For the Eurozone, a Greek exit is no longer the risk to financial stability that it once was, but it could be a risk to political stability. If Greece does exit the Eurozone, there will be several countries monitoring the situation very closely. Spain, Portugal and Ireland (not to mention Italy) have all undergone differing levels of austerity over the past 4-5 years, and all have seen very high levels of unemployment and significant falls in GDP as a result. If (and it is a big if) Greece exits the Eurozone AND manages to keep the country from falling apart completely, these other countries may be tempted to do something similar.

From there, the Eurozone project could completely unravel. And make no mistake; this would also be disastrous for the northern European economies, including Germany. Without the relatively unproductive southern European countries in the shared currency zone, the Euro would be expected to appreciate strongly, doing serious damage to Germany’s export driven economy and even more so to less efficient countries like France and Italy.

This scenario has led to some speculation that the Europeans will try to make any Greek exit as difficult as possible – to deter other countries from exiting. But this strategy has its own political ramifications. Essentially the European Union would start to look like a union held together by the threat of economic ruin rather than goodwill and mutual benefit. At that point, the question becomes what kind of union does Europe really have?

What Happens Next

Even though the Greeks have declared their intention to hold a referendum to decide on whether they will accept the bailout conditions, they don’t actually have enough cash to survive until the referendum date. As such, they are asking the creditors to provide an extension for a few days to get to the referendum.
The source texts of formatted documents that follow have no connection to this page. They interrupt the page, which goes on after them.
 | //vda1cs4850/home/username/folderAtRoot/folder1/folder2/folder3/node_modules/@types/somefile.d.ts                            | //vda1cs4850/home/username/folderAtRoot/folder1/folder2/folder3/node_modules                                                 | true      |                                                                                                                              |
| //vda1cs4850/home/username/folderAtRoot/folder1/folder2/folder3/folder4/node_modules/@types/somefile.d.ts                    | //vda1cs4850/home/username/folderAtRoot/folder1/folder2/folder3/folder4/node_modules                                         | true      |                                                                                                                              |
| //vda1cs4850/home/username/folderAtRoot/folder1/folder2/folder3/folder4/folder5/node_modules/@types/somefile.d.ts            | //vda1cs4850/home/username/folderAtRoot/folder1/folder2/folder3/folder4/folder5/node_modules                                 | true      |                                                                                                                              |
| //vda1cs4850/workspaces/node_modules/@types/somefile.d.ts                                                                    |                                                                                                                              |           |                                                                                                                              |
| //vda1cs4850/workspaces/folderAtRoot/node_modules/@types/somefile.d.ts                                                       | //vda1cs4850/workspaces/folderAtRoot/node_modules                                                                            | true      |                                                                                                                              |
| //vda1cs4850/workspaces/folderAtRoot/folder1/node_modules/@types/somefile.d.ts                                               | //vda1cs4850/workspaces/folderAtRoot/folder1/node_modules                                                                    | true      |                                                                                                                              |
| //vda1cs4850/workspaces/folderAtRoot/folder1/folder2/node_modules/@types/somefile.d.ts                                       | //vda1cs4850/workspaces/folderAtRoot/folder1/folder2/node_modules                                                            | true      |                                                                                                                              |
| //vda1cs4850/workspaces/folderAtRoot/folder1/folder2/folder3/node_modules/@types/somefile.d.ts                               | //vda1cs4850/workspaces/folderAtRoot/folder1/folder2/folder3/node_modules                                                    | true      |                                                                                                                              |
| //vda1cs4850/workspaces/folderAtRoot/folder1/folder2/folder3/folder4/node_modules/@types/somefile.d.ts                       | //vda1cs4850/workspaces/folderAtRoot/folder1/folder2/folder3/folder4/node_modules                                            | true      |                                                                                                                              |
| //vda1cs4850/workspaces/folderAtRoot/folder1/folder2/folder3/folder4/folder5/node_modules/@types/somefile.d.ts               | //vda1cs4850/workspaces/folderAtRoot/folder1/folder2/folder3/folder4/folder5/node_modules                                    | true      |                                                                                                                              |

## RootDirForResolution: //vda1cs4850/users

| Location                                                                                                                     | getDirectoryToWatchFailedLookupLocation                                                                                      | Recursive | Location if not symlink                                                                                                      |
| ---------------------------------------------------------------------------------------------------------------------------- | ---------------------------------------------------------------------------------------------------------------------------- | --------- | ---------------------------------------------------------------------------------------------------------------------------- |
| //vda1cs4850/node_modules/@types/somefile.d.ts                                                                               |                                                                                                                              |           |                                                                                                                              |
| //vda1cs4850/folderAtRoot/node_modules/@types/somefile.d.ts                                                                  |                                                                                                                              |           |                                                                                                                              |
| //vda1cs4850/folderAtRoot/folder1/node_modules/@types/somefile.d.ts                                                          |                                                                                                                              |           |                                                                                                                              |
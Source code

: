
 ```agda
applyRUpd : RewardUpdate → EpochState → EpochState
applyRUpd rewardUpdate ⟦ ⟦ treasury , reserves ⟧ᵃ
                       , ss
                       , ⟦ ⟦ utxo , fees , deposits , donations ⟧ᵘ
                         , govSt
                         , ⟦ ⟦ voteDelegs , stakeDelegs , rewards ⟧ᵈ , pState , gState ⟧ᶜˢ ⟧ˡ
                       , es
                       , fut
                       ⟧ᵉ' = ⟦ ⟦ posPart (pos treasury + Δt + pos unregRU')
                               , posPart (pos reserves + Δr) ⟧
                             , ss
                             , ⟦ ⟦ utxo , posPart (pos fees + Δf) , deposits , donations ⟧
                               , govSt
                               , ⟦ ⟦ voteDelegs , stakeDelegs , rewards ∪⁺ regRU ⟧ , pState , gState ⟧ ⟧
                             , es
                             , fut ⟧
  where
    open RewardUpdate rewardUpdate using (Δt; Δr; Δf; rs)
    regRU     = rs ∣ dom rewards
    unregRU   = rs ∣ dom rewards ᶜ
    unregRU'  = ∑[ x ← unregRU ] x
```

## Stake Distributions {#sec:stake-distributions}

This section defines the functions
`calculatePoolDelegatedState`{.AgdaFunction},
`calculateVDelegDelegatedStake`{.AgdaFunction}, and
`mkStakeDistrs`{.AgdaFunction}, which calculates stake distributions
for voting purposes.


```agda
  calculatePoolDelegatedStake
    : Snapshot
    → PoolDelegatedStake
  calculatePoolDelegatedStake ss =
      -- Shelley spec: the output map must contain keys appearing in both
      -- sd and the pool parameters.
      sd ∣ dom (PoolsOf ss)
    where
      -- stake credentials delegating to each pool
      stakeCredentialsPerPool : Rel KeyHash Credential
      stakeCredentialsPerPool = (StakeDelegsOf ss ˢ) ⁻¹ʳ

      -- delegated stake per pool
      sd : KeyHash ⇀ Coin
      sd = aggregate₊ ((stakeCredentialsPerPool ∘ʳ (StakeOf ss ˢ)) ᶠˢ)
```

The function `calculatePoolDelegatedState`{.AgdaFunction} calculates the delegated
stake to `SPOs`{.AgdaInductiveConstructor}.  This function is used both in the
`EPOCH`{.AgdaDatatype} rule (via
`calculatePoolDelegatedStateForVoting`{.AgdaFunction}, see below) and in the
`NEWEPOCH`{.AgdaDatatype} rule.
Early indications are that they will be refused even this small extension (the creditors are really pissed off…). To do this would appear to be a dumb move politically and with very little gained financially, but it took a lot of dumb moves to get to this point, so nothing can be ruled out. If they do hold the line and deny Greece the extension, essentially everything gets moved forward. On Tuesday, assuming the European Central Bank stops providing liquidity (cash) to Greece’s banks, the Greek government would be forced to step in with a new currency and we will officially have the first example of a country leaving the Eurozone.

The Greeks have put the gun to their collective heads and shown they are ready to pull the trigger. The only question left is will Europe stop them, or hand them a bigger gun?

Further Reading

For further details of why a Greek exit from the Eurozone will not be a panacea to the countries woes, Greek finance minister Yanis Varoufakis actually provides one of the best explanations I have seen here. In fact, Varoufakis, who has a master’s degree in Mathematical Science and a PhD in Economics, has been very active on Twitter and his blog throughout the negotiation process, often taking to the public to deny claims of insults and walkouts. To my mind he has remained the perfect professional throughout this process.

For Australians, there is also a personal connection to Varoufakis, who was senior lecturer in the Economics department at Sydney University for 11 years from 1989 to 2000. He also regularly provided commentary on the crisis (before being elected) on Late Night Live – a radio program hosted by Phillip Adams (is there anyone with a better voice for radio?). I highly recommending listening to an interview conducted just after Varoufakis was elected to get a sense of the man – and that most Australian of traits, self-deprecation.

 

[1] If anyone can point me to a policy that could reasonably be called far-left, I’d love to see it.